Доктор выдержал длинную паузу, наверняка, составляя новые заметки к лечению моего диагноза.
Я не солгал ему, но рассказал не о всех своих мыслях. Я обещал говорить много и правду, но не давал обета делиться всем, хоть знаю, именно это имелось в виду. Но мной все равно были довольны, и, формально, договор не нарушен. Своим настоящим (а не так давно сильно выраженным) состоянием, весьма серьезным, я поделился лишь однажды. С Джеки. Я мастерски скрываю те мысли в себе, и продолжаю быть таким же, каким у меня получается казаться другим.

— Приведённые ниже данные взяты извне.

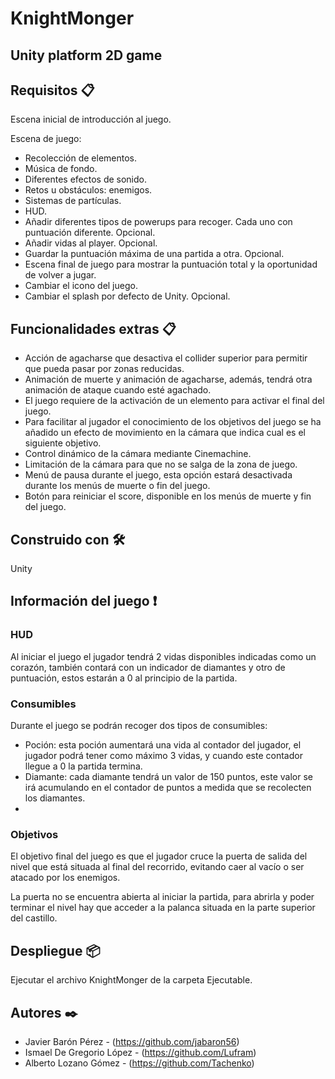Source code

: # KnightMonger
## Unity platform 2D game 

## Requisitos 📋

Escena inicial de introducción al juego.

Escena de juego:
- Recolección de elementos.
- Música de fondo.
- Diferentes efectos de sonido.
- Retos u obstáculos: enemigos.
- Sistemas de partículas.
- HUD.
- Añadir diferentes tipos de powerups para recoger. Cada uno con puntuación diferente. Opcional.
- Añadir vidas al player. Opcional.
- Guardar la puntuación máxima de una partida a otra. Opcional.
- Escena final de juego para mostrar la puntuación total y la oportunidad de volver a jugar.
- Cambiar el icono del juego.
- Cambiar el splash por defecto de Unity. Opcional.

## Funcionalidades extras 📋

- Acción de agacharse que desactiva el collider superior para permitir que pueda pasar por zonas reducidas.
- Animación de muerte y animación de agacharse, además, tendrá otra animación de ataque cuando esté agachado.
- El juego requiere de la activación de un elemento para activar el final del juego.
- Para facilitar al jugador el conocimiento de los objetivos del juego se ha añadido un efecto de movimiento en la cámara que indica cual es el siguiente objetivo.
- Control dinámico de la cámara mediante Cinemachine.
- Limitación de la cámara para que no se salga de la zona de juego.
- Menú de pausa durante el juego, esta opción estará desactivada durante los menús de muerte o fin del juego.
- Botón para reiniciar el score, disponible en los menús de muerte y fin del juego.

## Construido con  🛠️

Unity

## Información del juego ❗

### HUD
Al iniciar el juego el jugador tendrá 2 vidas disponibles indicadas como un corazón, también contará con un indicador de diamantes y otro de puntuación, estos estarán a 0 al principio de la partida.

### Consumibles

Durante el juego se podrán recoger dos tipos de consumibles:
- Poción: esta poción aumentará una vida al contador del jugador, el jugador podrá tener como máximo 3 vidas, y cuando este contador llegue a 0 la partida termina.
- Diamante: cada diamante tendrá un valor de 150 puntos, este valor se irá acumulando en el contador de puntos a medida que se recolecten los diamantes.
- 
### Objetivos

El objetivo final del juego es que el jugador cruce la puerta de salida del nivel que está situada al final del recorrido, evitando caer al vacío o ser atacado por los enemigos.

La puerta no se encuentra abierta al iniciar la partida, para abrirla y poder terminar el nivel hay que acceder a la palanca situada en la parte superior del castillo.

## Despliegue 📦
Ejecutar el archivo KnightMonger de la carpeta Ejecutable.

## Autores ✒️
* Javier Barón Pérez - (https://github.com/jabaron56)
* Ismael De Gregorio López - (https://github.com/Lufram)
* Alberto Lozano Gómez - (https://github.com/Tachenko)
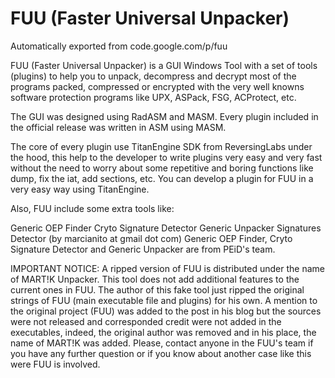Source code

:# FUU (Faster Universal Unpacker) 
Automatically exported from code.google.com/p/fuu

FUU (Faster Universal Unpacker) 
is a GUI Windows Tool with a set of tools (plugins) to help you to unpack, decompress and decrypt most of the programs packed, 
compressed or encrypted with the very well knowns software protection programs like UPX, ASPack, FSG, ACProtect, etc.

The GUI was designed using RadASM and MASM. Every plugin included in the official release was written in ASM using MASM.

The core of every plugin use TitanEngine SDK from ReversingLabs under the hood, this help to the developer to write plugins 
very easy and very fast without the need to worry about some repetitive and boring functions like dump, fix the iat, add sections, 
etc. You can develop a plugin for FUU in a very easy way using TitanEngine.

Also, FUU include some extra tools like:

Generic OEP Finder
Cryto Signature Detector
Generic Unpacker
Signatures Detector (by marcianito at gmail dot com)
Generic OEP Finder, Cryto Signature Detector and Generic Unpacker are from PEiD's team.

IMPORTANT NOTICE: A ripped version of FUU is distributed under the name of MART!K Unpacker. 
This tool does not add additional features to the current ones in FUU. 
The author of this fake tool just ripped the original strings of FUU (main executable file and plugins) for his own. 
A mention to the original project (FUU) was added to the post in his blog but the sources were not released and corresponded 
credit were not added in the executables, indeed, the original author was removed and in his place, the name of MART!K was added. 
Please, contact anyone in the FUU's team if you have any further question or if you know about another case like this were FUU 
is involved.
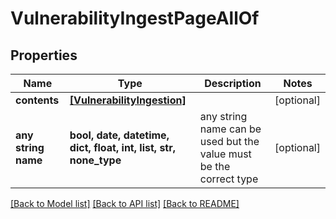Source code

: # VulnerabilityIngestPageAllOf


## Properties
Name | Type | Description | Notes
------------ | ------------- | ------------- | -------------
**contents** | [**[VulnerabilityIngestion]**](VulnerabilityIngestion.md) |  | [optional] 
**any string name** | **bool, date, datetime, dict, float, int, list, str, none_type** | any string name can be used but the value must be the correct type | [optional]

[[Back to Model list]](../README.md#documentation-for-models) [[Back to API list]](../README.md#documentation-for-api-endpoints) [[Back to README]](../README.md)


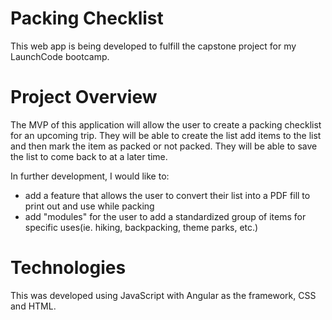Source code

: # Packing Checklist
This web app is being developed to fulfill the capstone project for my LaunchCode bootcamp.

# Project Overview
The MVP of this application will allow the user to create a packing checklist for an upcoming trip. 
They will be able to create the list add items to the list and then mark the item as packed or not packed. They will be able to save the list to come back to at a later time.

In further development, I would like to:
  - add a feature that allows the user to convert their list into a PDF fill to print out and use while packing
  - add "modules" for the user to add a standardized group of items for specific uses(ie. hiking, backpacking, theme parks, etc.)
  

# Technologies
This was developed using JavaScript with Angular as the framework, CSS and HTML.
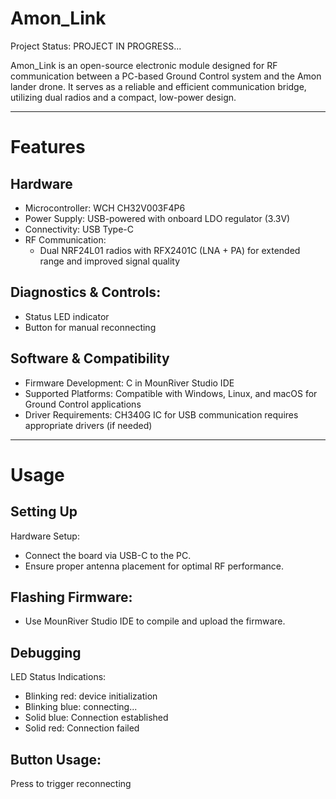 # Amon_Link
Project Status:
PROJECT IN PROGRESS...

Amon_Link is an open-source electronic module designed for RF communication between a PC-based Ground Control system and the Amon lander drone. It serves as a reliable and efficient communication bridge, utilizing dual radios and a compact, low-power design.

---

# Features
## Hardware
- Microcontroller: WCH CH32V003F4P6
- Power Supply: USB-powered with onboard LDO regulator (3.3V)
- Connectivity: USB Type-C
- RF Communication:
    - Dual NRF24L01 radios with RFX2401C (LNA + PA) for extended range and improved signal quality

## Diagnostics & Controls:
- Status LED indicator
- Button for manual reconnecting

## Software & Compatibility
- Firmware Development: C in MounRiver Studio IDE
- Supported Platforms: Compatible with Windows, Linux, and macOS for Ground Control applications
- Driver Requirements: CH340G IC for USB communication requires appropriate drivers (if needed)
---

# Usage
## Setting Up

Hardware Setup:
- Connect the board via USB-C to the PC.
- Ensure proper antenna placement for optimal RF performance.

## Flashing Firmware:
- Use MounRiver Studio IDE to compile and upload the firmware.

## Debugging
LED Status Indications:
- Blinking red: device initialization
- Blinking blue: connecting...
- Solid blue: Connection established
- Solid red: Connection failed

## Button Usage:
Press to trigger reconnecting 
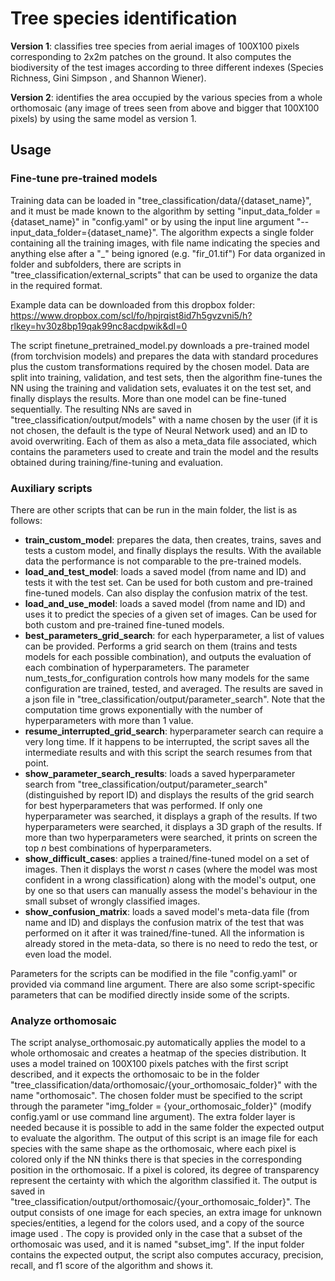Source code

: # Tree species identification
**Version 1**: classifies tree species from aerial images of 100X100 pixels corresponding to 2x2m patches on the ground.
It also computes the biodiversity of the test images according to three different indexes (Species Richness, Gini Simpson
, and Shannon Wiener).

**Version 2**: identifies the area occupied by the various species from a whole orthomosaic (any image of trees seen
from above and bigger that 100X100 pixels) by using the same model as version 1.

## Usage
### Fine-tune pre-trained models
Training data can be loaded in "tree_classification/data/{dataset_name}", and it must be made known to the algorithm by
setting "input_data_folder = {dataset_name}" in "config.yaml" or by using the input line argument 
"--input_data_folder={dataset_name}". The algorithm expects a single folder containing all the training images,
with file name indicating the species and anything else after a "_" being ignored (e.g. "fir_01.tif")
For data organized in folder and subfolders, there are scripts in "tree_classification/external_scripts" that can be
used to organize the data in the required format.

Example data can be downloaded from this dropbox folder: 
https://www.dropbox.com/scl/fo/hpjrqist8id7h5gvzvni5/h?rlkey=hv30z8bp19qak99nc8acdpwik&dl=0

The script finetune_pretrained_model.py downloads a pre-trained model (from torchvision models) and prepares the data
with standard procedures plus the custom transformations required by the chosen model. Data are split into training,
validation, and test sets, then the algorithm fine-tunes the NN using the training and validation sets, evaluates it on
the test set, and finally displays the results. More than one model can be fine-tuned sequentially. The resulting NNs
are saved in "tree_classification/output/models" with a name chosen by the user (if it is not chosen, the default is
the type of Neural Network used) and an ID to avoid overwriting. Each of them as also a meta_data file associated,
which contains the parameters used to create and train the model and the results obtained during training/fine-tuning
and evaluation.

### Auxiliary scripts
There are other scripts that can be run in the main folder, the list is as follows:
- **train_custom_model**: prepares the data, then creates, trains, saves and tests a custom model, and finally displays
the results. With the available data the performance is not comparable to the pre-trained models.
- **load_and_test_model**: loads a saved model (from name and ID) and tests it with the test set. Can be used for
both custom and pre-trained fine-tuned models. Can also display the confusion matrix of the test.
- **load_and_use_model**: loads a saved model (from name and ID) and uses it to predict the species of a given set of
images. Can be used for both custom and pre-trained fine-tuned models.
- **best_parameters_grid_search**: for each hyperparameter, a list of values can be provided. Performs a grid search
on them (trains and tests models for each possible combination), and outputs the evaluation of each combination of
hyperparameters. The parameter num_tests_for_configuration controls how many models for the same configuration are
trained, tested, and averaged. The results are saved in a json file in "tree_classification/output/parameter_search".
Note that the computation time grows exponentially with the number of hyperparameters with more than 1 value.
- **resume_interrupted_grid_search**: hyperparameter search can require a very long time. If it happens to be
interrupted, the script saves all the intermediate results and with this script the search resumes from that point.
- **show_parameter_search_results**: loads a saved hyperparameter search from
"tree_classification/output/parameter_search" (distinguished by report ID) and displays the results of the grid search
for best hyperparameters that was performed. If only one hyperparameter was searched, it displays a graph of the
results. If two hyperparameters were searched, it displays a 3D graph of the results. If more than two hyperparameters
were searched, it prints on screen the top _n_ best combinations of hyperparameters.
- **show_difficult_cases**: applies a trained/fine-tuned model on a set of images. Then it displays the worst _n_ cases
(where the model was most confident in a wrong classification) along with the model's output, one by one so that users
can manually assess the model's behaviour in the small subset of wrongly classified images.
- **show_confusion_matrix**: loads a saved model's meta-data file (from name and ID) and displays the confusion matrix
of the test that was performed on it after it was trained/fine-tuned. All the information is already stored in the
meta-data, so there is no need to redo the test, or even load the model.

Parameters for the scripts can be modified in the file "config.yaml" or provided via command line argument. There are
also some script-specific parameters that can be modified directly inside some of the scripts.

### Analyze orthomosaic
The script analyse_orthomosaic.py automatically applies the model to a whole orthomosaic and creates a heatmap of the 
species distribution. It uses a model trained on 100X100 pixels patches with the first script described, and it expects
the orthomosaic to be in the folder "tree_classification/data/orthomosaic/{your_orthomosaic_folder}" with the name
"orthomosaic". The chosen folder must be specified to the script through the parameter
"img_folder = {your_orthomosaic_folder}" (modify config.yaml or use command line argument). The extra folder layer is
needed because it is possible to add in the same folder the expected output to evaluate the algorithm.
The output of this script is an image file for each species with the same shape as the orthomosaic, where each pixel
is colored only if the NN thinks there is that species in the corresponding position in the orthomosaic. If a pixel
is colored, its degree of transparency represent the certainty with which the algorithm classified it. The output is
saved in "tree_classification/output/orthomosaic/{your_orthomosaic_folder}". The output consists of one image for each
species, an extra image for unknown species/entities, a legend for the colors used, and a copy of the source image used
. The copy is provided only in the case that a subset of the orthomosaic was used, and it is named "subset_img".
If the input folder contains the expected output, the script also computes accuracy, precision, recall, and f1 score of
the algorithm and shows it.
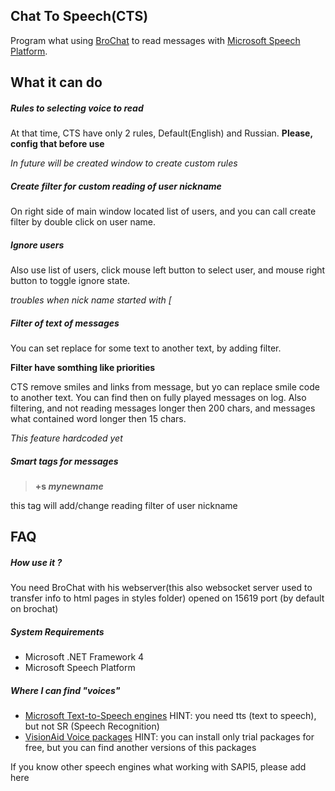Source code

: ## Chat To Speech(CTS)

Program what using [BroChat](https://github.com/c0deum/BroChat) to read messages with [Microsoft Speech Platform](https://www.microsoft.com/en-us/download/details.aspx?id=27225).

## What it can do


##### Rules to selecting voice to read
At that time, CTS have only 2 rules, Default(English) and Russian.
**Please, config that before use**

*In future will be created window to create custom rules*


##### Create filter for custom reading of user nickname
On right side of main window located list of users, and you can call create filter by double click on user name.


##### Ignore users
Also use list of users, click mouse left button to select user, and mouse right button to toggle ignore state.

*troubles when nick name started with [*


##### Filter of text of messages
You can set replace for some text to another text, by adding filter.

**Filter have somthing like priorities**

CTS remove smiles and links from message, but yo can replace smile code to another text. You can find then on fully played messages on log.
Also filtering, and not reading messages longer then 200 chars, and messages what contained word longer then 15 chars.

*This feature hardcoded yet*


##### Smart tags for messages
> **+s _mynewname_** 

this tag will add/change reading filter of user nickname

## FAQ

##### How use it ?
You need BroChat with his webserver(this also websocket server used to transfer info to html pages in styles folder) opened on 15619 port (by default on brochat)

##### System Requirements
* Microsoft .NET Framework 4
* Microsoft Speech Platform

##### Where I can find "voices"
* [Microsoft Text-to-Speech engines](https://www.microsoft.com/en-us/download/details.aspx?id=27224) 
HINT: you need tts (text to speech), but not SR (Speech Recognition)
* [VisionAid Voice packages](http://visionaid.com/phpincludes/en/support/voices/voices.php)
HINT: you can install only trial packages for free, but you can find another versions of this packages

If you know other speech engines what working with SAPI5, please add here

Я не стал говорить и о том, что в процессе выздоровления, когда пытался найти утешение в тех местах, что заставляли меня чувствовать себя лучше, считая, что они могли бы поспособствовать выздоровлению, что тот дворик придорожного кафе то ли на самом деле не был так заставлен растениями, то ли больше вовсе не походил на тот, каким я его помню, − игра воображения, или память исказила его образ, как это часто бывает. Но это открытие пошло мне только на пользу − ничто так не возвращает к реальности, как осознание перевоплощения со временем прекрасного в обыденное, а затем и вовсе безобразное, порой ужасное. Человеческой психике свойственно идеализировать единожды воспринятый образ. Так часто мы идеализируем вещи на витринах, что оставляем на позже, места отдыха, где провели однажды время, даже первую любовь. Но возвращение в те самые бутики, поездки в те же места, встреча с первыми возлюбленными зачастую оставляют лишь разочарование, не находя в них сходства.
− На следующей неделе мы поговорим с Вами больше о Джеки, ладно? Мы движемся с Вами в правильном направлении! − очень бодро и с натянутой, но вполне сносной для доктора, улыбкой сообщил мне он, привстав с кресла и протянув руку для пожатия в знак искренности своих слов.
Я заранее знал, что не сумею сказать всего в полной мере, но я не мог не предпринять попытки изложить того, что кричит во мне, насколько это возможно, предстать перед самим собой еще раз.